What the task asks
Every entry in the following data should be output exactly.

Source data

================================

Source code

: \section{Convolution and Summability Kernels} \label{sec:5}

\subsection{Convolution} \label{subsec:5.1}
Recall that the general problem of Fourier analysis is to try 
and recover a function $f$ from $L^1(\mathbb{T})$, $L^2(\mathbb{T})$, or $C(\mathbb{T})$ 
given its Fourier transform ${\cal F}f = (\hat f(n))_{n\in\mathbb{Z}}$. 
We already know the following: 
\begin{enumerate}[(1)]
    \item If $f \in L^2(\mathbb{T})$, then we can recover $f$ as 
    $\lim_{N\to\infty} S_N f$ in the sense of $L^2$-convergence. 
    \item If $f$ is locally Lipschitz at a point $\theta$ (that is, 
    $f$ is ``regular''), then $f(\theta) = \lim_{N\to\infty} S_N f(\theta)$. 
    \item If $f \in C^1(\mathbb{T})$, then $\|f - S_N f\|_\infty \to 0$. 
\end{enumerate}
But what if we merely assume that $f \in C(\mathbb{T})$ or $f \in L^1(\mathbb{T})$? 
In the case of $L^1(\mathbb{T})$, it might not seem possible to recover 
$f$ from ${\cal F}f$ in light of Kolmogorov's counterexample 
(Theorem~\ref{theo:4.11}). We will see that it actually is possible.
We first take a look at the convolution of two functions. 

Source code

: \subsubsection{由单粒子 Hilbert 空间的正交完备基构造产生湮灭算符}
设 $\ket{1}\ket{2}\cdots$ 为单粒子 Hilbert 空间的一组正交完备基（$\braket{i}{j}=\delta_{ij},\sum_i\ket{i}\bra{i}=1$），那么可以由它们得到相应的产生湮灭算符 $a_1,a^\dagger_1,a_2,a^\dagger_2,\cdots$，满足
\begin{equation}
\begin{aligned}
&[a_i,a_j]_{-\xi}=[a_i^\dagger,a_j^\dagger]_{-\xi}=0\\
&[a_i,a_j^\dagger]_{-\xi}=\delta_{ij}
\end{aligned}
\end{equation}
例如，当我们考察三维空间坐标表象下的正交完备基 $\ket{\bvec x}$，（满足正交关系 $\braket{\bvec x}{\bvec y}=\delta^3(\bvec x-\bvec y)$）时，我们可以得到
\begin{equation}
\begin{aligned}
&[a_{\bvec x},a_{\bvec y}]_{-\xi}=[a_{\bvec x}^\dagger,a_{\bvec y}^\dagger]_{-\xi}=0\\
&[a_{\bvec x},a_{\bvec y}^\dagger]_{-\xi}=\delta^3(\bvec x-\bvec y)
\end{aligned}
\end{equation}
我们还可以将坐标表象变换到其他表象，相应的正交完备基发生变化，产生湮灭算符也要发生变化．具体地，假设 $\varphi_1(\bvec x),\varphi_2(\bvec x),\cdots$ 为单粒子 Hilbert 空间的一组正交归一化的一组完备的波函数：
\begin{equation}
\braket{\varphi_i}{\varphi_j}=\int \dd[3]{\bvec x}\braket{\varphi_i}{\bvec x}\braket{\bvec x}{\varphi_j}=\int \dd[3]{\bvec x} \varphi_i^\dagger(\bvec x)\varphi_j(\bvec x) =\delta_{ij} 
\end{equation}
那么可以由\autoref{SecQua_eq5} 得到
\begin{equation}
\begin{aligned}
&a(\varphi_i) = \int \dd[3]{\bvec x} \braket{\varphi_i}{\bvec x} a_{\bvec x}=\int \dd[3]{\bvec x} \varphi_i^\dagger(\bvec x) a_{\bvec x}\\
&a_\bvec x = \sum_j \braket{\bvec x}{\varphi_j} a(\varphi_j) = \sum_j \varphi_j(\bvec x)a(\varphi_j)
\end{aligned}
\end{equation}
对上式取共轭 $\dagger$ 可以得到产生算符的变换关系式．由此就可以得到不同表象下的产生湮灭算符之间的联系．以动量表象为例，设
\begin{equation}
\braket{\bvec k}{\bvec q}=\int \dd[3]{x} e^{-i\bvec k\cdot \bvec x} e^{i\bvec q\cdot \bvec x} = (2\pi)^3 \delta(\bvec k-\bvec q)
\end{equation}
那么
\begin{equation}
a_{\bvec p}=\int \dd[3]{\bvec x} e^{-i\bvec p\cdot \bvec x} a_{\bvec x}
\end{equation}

================================

Exercise result
Source code

: \section{Convolution and Summability Kernels} \label{sec:5}

\subsection{Convolution} \label{subsec:5.1}
Recall that the general problem of Fourier analysis is to try 
and recover a function $f$ from $L^1(\mathbb{T})$, $L^2(\mathbb{T})$, or $C(\mathbb{T})$ 
given its Fourier transform ${\cal F}f = (\hat f(n))_{n\in\mathbb{Z}}$. 
We already know the following: 
\begin{enumerate}[(1)]
    \item If $f \in L^2(\mathbb{T})$, then we can recover $f$ as 
    $\lim_{N\to\infty} S_N f$ in the sense of $L^2$-convergence. 
    \item If $f$ is locally Lipschitz at a point $\theta$ (that is, 
    $f$ is ``regular''), then $f(\theta) = \lim_{N\to\infty} S_N f(\theta)$. 
    \item If $f \in C^1(\mathbb{T})$, then $\|f - S_N f\|_\infty \to 0$. 
\end{enumerate}
But what if we merely assume that $f \in C(\mathbb{T})$ or $f \in L^1(\mathbb{T})$? 
In the case of $L^1(\mathbb{T})$, it might not seem possible to recover 
$f$ from ${\cal F}f$ in light of Kolmogorov's counterexample 
(Theorem~\ref{theo:4.11}). We will see that it actually is possible.
We first take a look at the convolution of two functions. 

Source code

: \subsubsection{由单粒子 Hilbert 空间的正交完备基构造产生湮灭算符}
设 $\ket{1}\ket{2}\cdots$ 为单粒子 Hilbert 空间的一组正交完备基（$\braket{i}{j}=\delta_{ij},\sum_i\ket{i}\bra{i}=1$），那么可以由它们得到相应的产生湮灭算符 $a_1,a^\dagger_1,a_2,a^\dagger_2,\cdots$，满足
\begin{equation}
\begin{aligned}
&[a_i,a_j]_{-\xi}=[a_i^\dagger,a_j^\dagger]_{-\xi}=0\\
&[a_i,a_j^\dagger]_{-\xi}=\delta_{ij}
\end{aligned}
\end{equation}
例如，当我们考察三维空间坐标表象下的正交完备基 $\ket{\bvec x}$，（满足正交关系 $\braket{\bvec x}{\bvec y}=\delta^3(\bvec x-\bvec y)$）时，我们可以得到
\begin{equation}
\begin{aligned}
&[a_{\bvec x},a_{\bvec y}]_{-\xi}=[a_{\bvec x}^\dagger,a_{\bvec y}^\dagger]_{-\xi}=0\\
&[a_{\bvec x},a_{\bvec y}^\dagger]_{-\xi}=\delta^3(\bvec x-\bvec y)
\end{aligned}
\end{equation}
我们还可以将坐标表象变换到其他表象，相应的正交完备基发生变化，产生湮灭算符也要发生变化．具体地，假设 $\varphi_1(\bvec x),\varphi_2(\bvec x),\cdots$ 为单粒子 Hilbert 空间的一组正交归一化的一组完备的波函数：
\begin{equation}
\braket{\varphi_i}{\varphi_j}=\int \dd[3]{\bvec x}\braket{\varphi_i}{\bvec x}\braket{\bvec x}{\varphi_j}=\int \dd[3]{\bvec x} \varphi_i^\dagger(\bvec x)\varphi_j(\bvec x) =\delta_{ij} 
\end{equation}
那么可以由\autoref{SecQua_eq5} 得到
\begin{equation}
\begin{aligned}
&a(\varphi_i) = \int \dd[3]{\bvec x} \braket{\varphi_i}{\bvec x} a_{\bvec x}=\int \dd[3]{\bvec x} \varphi_i^\dagger(\bvec x) a_{\bvec x}\\
&a_\bvec x = \sum_j \braket{\bvec x}{\varphi_j} a(\varphi_j) = \sum_j \varphi_j(\bvec x)a(\varphi_j)
\end{aligned}
\end{equation}
对上式取共轭 $\dagger$ 可以得到产生算符的变换关系式．由此就可以得到不同表象下的产生湮灭算符之间的联系．以动量表象为例，设
\begin{equation}
\braket{\bvec k}{\bvec q}=\int \dd[3]{x} e^{-i\bvec k\cdot \bvec x} e^{i\bvec q\cdot \bvec x} = (2\pi)^3 \delta(\bvec k-\bvec q)
\end{equation}
那么
\begin{equation}
a_{\bvec p}=\int \dd[3]{\bvec x} e^{-i\bvec p\cdot \bvec x} a_{\bvec x}
\end{equation}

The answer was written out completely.